◆ **Aim of the exercise**
Only lines containing "project" are wanted from the data below. Copy those lines.

◆ **Records for the exercise**
________________
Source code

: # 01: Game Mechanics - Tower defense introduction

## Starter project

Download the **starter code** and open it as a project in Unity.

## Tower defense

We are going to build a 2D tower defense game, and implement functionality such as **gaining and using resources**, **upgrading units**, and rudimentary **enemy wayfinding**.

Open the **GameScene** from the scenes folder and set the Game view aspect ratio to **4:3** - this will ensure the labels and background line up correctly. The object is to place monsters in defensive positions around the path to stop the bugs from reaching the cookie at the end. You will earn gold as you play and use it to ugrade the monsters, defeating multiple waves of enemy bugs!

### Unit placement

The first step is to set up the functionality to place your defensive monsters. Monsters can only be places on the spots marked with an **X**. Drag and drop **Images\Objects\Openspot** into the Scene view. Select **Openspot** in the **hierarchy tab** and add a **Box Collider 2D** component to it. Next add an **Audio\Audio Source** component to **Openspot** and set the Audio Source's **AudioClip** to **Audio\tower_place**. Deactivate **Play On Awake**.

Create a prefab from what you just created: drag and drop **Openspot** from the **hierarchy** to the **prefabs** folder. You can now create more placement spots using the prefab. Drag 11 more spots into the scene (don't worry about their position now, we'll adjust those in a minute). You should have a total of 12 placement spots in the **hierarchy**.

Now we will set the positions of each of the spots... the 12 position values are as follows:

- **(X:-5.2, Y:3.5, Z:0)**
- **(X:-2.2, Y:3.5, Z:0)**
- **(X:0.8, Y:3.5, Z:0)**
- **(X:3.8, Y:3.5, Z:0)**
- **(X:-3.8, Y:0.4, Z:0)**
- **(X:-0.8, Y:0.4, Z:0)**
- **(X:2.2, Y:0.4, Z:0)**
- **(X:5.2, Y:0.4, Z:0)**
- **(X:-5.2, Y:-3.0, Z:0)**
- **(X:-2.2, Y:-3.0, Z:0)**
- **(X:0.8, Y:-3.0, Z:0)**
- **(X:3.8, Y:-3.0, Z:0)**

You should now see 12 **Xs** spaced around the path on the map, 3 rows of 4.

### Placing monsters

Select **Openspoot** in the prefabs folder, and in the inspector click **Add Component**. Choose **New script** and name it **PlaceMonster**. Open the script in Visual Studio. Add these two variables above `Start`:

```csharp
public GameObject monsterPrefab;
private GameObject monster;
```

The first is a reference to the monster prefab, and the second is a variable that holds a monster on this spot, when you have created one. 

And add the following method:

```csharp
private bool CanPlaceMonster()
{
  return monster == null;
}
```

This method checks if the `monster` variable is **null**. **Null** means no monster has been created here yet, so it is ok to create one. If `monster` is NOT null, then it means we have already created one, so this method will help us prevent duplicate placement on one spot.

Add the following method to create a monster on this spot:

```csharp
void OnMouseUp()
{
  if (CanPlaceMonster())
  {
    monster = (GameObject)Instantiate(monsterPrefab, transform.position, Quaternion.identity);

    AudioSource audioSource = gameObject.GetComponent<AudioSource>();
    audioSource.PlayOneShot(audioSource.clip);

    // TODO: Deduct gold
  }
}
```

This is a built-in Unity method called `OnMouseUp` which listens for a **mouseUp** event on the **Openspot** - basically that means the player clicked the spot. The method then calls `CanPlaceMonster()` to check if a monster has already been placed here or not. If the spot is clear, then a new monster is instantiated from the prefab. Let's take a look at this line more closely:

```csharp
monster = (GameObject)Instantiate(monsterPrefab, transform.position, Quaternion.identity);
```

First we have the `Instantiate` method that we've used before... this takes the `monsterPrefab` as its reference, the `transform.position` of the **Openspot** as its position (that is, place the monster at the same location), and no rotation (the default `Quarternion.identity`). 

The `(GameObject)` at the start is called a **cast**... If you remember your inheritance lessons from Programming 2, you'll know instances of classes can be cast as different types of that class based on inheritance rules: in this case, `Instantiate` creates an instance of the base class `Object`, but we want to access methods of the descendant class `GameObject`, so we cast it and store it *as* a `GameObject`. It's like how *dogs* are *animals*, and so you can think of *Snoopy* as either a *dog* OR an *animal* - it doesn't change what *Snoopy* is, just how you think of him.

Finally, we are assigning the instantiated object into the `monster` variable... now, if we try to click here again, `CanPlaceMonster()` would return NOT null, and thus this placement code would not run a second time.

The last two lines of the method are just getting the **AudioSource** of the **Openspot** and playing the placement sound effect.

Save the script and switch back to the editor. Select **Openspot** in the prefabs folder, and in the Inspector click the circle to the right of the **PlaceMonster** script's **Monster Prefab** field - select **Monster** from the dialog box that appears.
________________
◆ **Expected output**
## Starter project
Download the **starter code** and open it as a project in Unity.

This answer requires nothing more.